An opportunity exists to combine three sustainable or waste materials, and to deploy the resulting product in such a way that it: increases sustainable fish stocks; reduces surface ocean acidity; sequesters carbon; and cools the globe profitably, effectively, quickly, and by means closely matching how Nature has done this safely for millennia.

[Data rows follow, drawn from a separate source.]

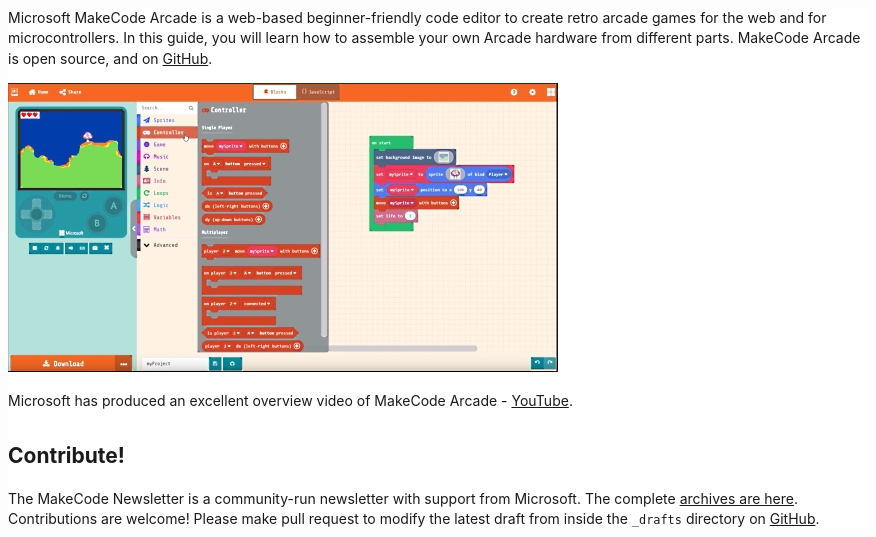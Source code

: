 Microsoft MakeCode Arcade is a web-based beginner-friendly code editor to create retro arcade games for the web and for microcontrollers. In this guide, you will learn how to assemble your own Arcade hardware from different parts. MakeCode Arcade is open source, and on [GitHub](https://github.com/microsoft/pxt-arcade).

[![MakeCode Arcade Overview Video](/assets/20201016/20201016makecode-arcade.jpg)](https://www.youtube.com/watch?v=UCq1VUIqpHI)

Microsoft has produced an excellent overview video of MakeCode Arcade - [YouTube](https://www.youtube.com/watch?v=UCq1VUIqpHI).

## Contribute!

The MakeCode Newsletter is a community-run newsletter with support from Microsoft. The complete [archives are here](https://www.adafruitdaily.com/category/makecode/). Contributions are welcome! Please make pull request to modify the latest draft from inside the `_drafts` directory on [GitHub](https://github.com/adafruit/makecode-newsletter/tree/master/_drafts).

Sustainable Development can come from solutions that replace fossil fuel consumption with sustainable resources, or from solutions that address environmental threats. Some solutions do both. One such prospective solution combines natural and waste materials to form ultra-slow release, buoyant flakes that provide the essential nutrients necessary to make the nutrient deficient half of ocean surface waters productive. In food production terms, this is nearly the equivalent of having another Earth, such is the productivity of nutrient-rich waters. At the same time, the flakes deliver four other key benefits: the dark blue of the less-productive high seas is replaced with the milky-green hue of productive seas, thereby cooling the world by reflecting more solar energy back into space; chemicals released by the additional microscopic phytoplankton contribute to marine cloud brightening, thereby also increasing global albedo (reflectiveness) fairly
evenly and hence reducing diverse regional effects; the additional photosynthetic phytoplankton offset ocean acidification by converting the carbon dioxide dissolved in the ocean surface waters (carbonic acid) into neutral biomass and oxygen; and part of this biomass sequesters carbon in the cold ocean depths and sediments when it sinks, leaving the surface waters able to take up more atmospheric carbon dioxide.

Read the full brief below and share your comments:
https://sustainabledevelopment.un.org/content/documents/5535Buoyant_flake_fertilization_rev.pdf

3 thoughts on “Environmental Solutions via Buoyant Flake Fertilization

  1. timxthomson

    I don’t have sufficient information to make a judgement. I would be concerned about unintended consequences. After all, the GMO industry promised (and still does) massive benefits, and still refuses to recognise the unintended negative impacts of the products! I would be interested to know more.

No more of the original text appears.